Tom Compton se volvió hacia Guilford.

—Sullivan cree que este continente es un acertijo que él puede resolver. Es una idea tan valiente como estúpida.

—Usted ha llegado más tierra adentro que la mayoría de los tramperos, Tom —insistió Sullivan.

—No tanto como eso.

—Sabe qué esperar.

—Yendo tan lejos, nadie sabe qué esperar.

—De todos modos, tiene experiencia.

—Más que usted.

—Sus habilidades son valiosísimas.

—Tengo cosas mejores que hacer.

Bebieron en silencio durante un rato. Otra ronda de cerveza trajo un sesgo filosófico a la conservación. El hombre de la frontera se enfrentó a Guilford, con su curtido rostro tallado por la intemperie feroz parecido al hocico de un oso.

—¿Por qué está usted aquí, señor Law?

—Soy fotógrafo —dijo Guilford. Deseó tener consigo su cámara; le hubiera gustado fotografiar a Tom Compton en aquel momento. Era un animal salvaje curtido por el sol, sumergido en su barba.

—Sé lo que hace —dijo el hombre de la frontera—. ¿Por qué está usted aquí?

Para impulsar su carrera. Para hacerse un nombre. Para traer de vuelta imágenes atrapadas en cristal y plata de remansos fluviales y prados montañosos que ningún ojo humano había visto.

—No lo sé —se oyó decir—. Curiosidad, supongo.

Tom Compton miró a Guilford con ojos entrecerrados, como si hubiera confesado que tenía la lepra.

—La gente viene aquí para alejarse de algo, señor Law, o para perseguir algo. Para hacer un poco de dinero o quizá incluso, como Sullivan, para aprender algo. Pero los no lo sé…, esos son los auténticamente peligrosos.

Otro recuerdo acudió a Guilford mientras era acunado al sueño por el bamboleo del Argus en la marea creciente: Sullivan y Tom Compton hablando del interior del territorio, con el hombre de la frontera lleno de advertencias: los ríos del nuevo continente habían excavado sus propios lechos, que no siempre coincidían con los viejos mapas; la vida salvaje era peligrosa, la comida tan difícil de hallar que sin provisiones era como si uno estuviera cruzando un desierto.
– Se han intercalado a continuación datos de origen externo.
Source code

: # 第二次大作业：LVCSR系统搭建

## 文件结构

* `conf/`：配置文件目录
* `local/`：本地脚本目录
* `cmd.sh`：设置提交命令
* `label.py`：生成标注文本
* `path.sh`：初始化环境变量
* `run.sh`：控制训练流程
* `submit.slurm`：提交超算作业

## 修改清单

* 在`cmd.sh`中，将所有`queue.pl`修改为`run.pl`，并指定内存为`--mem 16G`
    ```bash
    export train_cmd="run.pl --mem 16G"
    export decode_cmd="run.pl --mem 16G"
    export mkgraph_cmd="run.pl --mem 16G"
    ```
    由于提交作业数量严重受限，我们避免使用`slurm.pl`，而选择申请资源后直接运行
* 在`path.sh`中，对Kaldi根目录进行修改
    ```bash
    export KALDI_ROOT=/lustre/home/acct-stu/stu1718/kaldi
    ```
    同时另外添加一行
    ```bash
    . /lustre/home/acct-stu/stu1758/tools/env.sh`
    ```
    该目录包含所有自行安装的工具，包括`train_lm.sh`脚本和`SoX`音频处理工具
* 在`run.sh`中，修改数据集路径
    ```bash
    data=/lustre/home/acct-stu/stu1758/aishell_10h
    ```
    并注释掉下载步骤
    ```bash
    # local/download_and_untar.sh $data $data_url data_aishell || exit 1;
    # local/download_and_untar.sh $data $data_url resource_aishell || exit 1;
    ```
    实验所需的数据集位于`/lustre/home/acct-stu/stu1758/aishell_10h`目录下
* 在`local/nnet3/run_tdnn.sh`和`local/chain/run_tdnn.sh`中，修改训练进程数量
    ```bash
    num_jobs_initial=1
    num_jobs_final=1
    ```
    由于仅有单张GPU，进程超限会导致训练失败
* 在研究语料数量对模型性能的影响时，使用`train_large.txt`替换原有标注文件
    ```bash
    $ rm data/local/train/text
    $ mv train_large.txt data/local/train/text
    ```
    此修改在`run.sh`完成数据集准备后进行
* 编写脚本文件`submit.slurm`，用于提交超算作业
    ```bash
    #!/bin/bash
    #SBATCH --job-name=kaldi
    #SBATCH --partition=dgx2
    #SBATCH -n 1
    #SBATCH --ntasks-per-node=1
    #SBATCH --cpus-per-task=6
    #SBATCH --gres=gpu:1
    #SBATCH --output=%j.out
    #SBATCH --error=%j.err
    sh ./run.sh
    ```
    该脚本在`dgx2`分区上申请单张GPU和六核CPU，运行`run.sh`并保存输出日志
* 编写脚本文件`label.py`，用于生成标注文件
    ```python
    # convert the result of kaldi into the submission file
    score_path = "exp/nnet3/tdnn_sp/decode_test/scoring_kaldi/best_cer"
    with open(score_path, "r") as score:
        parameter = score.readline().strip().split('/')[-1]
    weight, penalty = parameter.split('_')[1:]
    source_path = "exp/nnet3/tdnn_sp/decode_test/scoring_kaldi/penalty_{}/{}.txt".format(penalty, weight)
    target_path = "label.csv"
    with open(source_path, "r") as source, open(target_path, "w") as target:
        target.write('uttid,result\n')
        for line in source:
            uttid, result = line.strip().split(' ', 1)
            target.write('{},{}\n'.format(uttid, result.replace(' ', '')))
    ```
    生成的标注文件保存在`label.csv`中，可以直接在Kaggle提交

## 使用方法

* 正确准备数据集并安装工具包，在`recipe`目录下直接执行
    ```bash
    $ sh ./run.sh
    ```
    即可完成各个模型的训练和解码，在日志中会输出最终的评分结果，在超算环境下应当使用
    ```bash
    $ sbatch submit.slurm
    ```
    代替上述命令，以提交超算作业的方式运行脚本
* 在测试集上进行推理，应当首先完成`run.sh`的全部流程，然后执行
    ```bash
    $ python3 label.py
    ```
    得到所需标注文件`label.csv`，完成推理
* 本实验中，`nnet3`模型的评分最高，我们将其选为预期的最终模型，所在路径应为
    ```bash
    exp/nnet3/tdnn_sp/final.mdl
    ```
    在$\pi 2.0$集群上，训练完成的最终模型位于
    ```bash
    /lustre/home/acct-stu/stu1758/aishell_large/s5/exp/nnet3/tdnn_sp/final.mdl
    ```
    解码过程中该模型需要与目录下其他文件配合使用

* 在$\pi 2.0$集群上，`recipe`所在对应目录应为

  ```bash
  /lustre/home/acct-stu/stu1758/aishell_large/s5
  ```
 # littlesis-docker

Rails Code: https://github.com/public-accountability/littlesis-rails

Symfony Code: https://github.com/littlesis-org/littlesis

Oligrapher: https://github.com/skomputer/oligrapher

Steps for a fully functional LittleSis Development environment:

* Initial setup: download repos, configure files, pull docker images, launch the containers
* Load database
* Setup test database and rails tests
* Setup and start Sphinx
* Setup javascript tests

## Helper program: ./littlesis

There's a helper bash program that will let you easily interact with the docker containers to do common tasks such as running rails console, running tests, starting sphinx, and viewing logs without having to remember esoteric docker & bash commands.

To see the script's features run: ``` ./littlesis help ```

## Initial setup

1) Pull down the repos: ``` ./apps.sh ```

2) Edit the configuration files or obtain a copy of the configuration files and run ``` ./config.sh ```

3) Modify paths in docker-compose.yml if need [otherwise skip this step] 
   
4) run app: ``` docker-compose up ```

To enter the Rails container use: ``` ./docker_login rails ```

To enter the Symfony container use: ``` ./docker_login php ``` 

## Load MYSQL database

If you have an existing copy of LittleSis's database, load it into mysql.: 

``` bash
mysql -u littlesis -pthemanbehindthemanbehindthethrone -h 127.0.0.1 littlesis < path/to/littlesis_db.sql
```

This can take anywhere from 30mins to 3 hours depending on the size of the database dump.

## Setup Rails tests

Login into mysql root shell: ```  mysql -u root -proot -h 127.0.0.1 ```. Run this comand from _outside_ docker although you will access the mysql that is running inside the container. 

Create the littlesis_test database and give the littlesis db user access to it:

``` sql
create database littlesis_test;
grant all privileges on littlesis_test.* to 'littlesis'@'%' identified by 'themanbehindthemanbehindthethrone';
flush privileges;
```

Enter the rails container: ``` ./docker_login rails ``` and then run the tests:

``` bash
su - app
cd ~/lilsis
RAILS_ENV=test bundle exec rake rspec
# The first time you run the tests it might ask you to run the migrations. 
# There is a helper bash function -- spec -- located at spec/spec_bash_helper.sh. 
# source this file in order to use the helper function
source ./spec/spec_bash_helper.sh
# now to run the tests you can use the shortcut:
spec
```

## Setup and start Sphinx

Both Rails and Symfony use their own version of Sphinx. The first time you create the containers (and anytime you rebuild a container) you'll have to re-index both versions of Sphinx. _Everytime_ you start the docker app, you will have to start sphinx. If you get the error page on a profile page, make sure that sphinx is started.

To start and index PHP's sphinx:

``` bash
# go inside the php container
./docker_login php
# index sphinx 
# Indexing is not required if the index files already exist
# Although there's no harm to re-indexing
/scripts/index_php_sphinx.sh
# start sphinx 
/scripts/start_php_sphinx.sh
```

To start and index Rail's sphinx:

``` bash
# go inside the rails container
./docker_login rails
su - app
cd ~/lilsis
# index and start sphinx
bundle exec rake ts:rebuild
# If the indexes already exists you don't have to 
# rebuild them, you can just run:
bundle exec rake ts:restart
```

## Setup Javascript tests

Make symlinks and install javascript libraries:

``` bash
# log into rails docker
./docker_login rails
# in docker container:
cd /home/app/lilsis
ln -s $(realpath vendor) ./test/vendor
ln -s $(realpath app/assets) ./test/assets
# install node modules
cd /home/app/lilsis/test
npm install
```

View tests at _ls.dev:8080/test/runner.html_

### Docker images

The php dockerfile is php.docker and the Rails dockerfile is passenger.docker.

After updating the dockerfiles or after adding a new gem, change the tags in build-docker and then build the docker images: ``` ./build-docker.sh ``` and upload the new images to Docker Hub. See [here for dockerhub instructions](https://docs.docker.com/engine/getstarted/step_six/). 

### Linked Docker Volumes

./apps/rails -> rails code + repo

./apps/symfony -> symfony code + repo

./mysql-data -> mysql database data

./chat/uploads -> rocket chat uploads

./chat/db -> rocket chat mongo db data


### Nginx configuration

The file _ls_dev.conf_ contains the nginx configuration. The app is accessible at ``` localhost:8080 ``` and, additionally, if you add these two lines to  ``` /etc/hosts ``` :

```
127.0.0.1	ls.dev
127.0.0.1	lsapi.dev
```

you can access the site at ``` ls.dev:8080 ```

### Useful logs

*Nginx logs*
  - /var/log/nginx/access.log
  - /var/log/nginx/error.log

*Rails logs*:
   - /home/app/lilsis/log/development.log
Había fiebres innombradas, a menudo fatales. Y en cuanto a cruzar los Alpes: bien, dijo Tom, unos pocos tramperos y cazadores habían pensado en cruzar por la antigua ruta del San Gotardo; no era una idea nueva. Pero habían llegado historias, fantasmagóricas historias, rumores —absolutas tonterías, dijo Sullivan burlonamente—, quizá sí, pero las suficientes como para hacer que un hombre juicioso reconsiderara las cosas…, lo cual le excluye a usted, dijo Sullivan, y Tom sonrió ampliamente y dijo: y a usted también, viejo loco, dejando a Guilford preguntándose qué acuerdo tácito se había alcanzado entre los dos hombres y qué podía estar esperándoles en el profundo interior de aquella enorme tierra no cartografiada.

6

Inglaterra al fin, pensó Colin Watson; pero, ¿era realmente Inglaterra? El carguero canadiense ascendía el amplio estuario del Támesis echando vapor por las chimeneas, con la proa cortando las aguas del color del té verde: un lugar tropical, al menos en aquella época del año. Como visitar Bombay o Bihar. Ciertamente, no como volver a casa.

Pensó en la carga que se bamboleaba en las bodegas allá abajo. Carbón de Sudáfrica, India, Australia, una mercancía preciosa en aquella época de rebelión y de un Imperio que se deshilachaba. Herramientas y troqueles de Canadá. Y cientos de rifles Lee-Enfield de la fábrica de Alberta, todos con destino a la Locura de Kitchener, Nuevo Londres, para convertirlo en un lugar seguro en medio de aquella zona salvaje, para el día en que un rey inglés fuera restaurado a un trono inglés.

Los rifles eran responsabilidad de Watson. Tan pronto como el barco estuvo anclado en el primitivo muelle ordenó a sus hombres —unos cuantos sijs y algunos gruñentes canadienses— que aseguraran y alzaran las plataformas de carga mientras iba a la orilla a firmar los manifiestos para la Autoridad Portuaria. El calor era bochornoso, y aquella tosca ciudad de madera no era ni con mucho el Londres de su imaginación. Y sin embargo, estar allí situó en su lugar la realidad de la Conversión de Europa, que para Watson había sido hasta entonces un acontecimiento lejano, tan extraño y tan inherentemente implausible como un cuento de hadas, excepto por el hecho de que habían muerto tantos.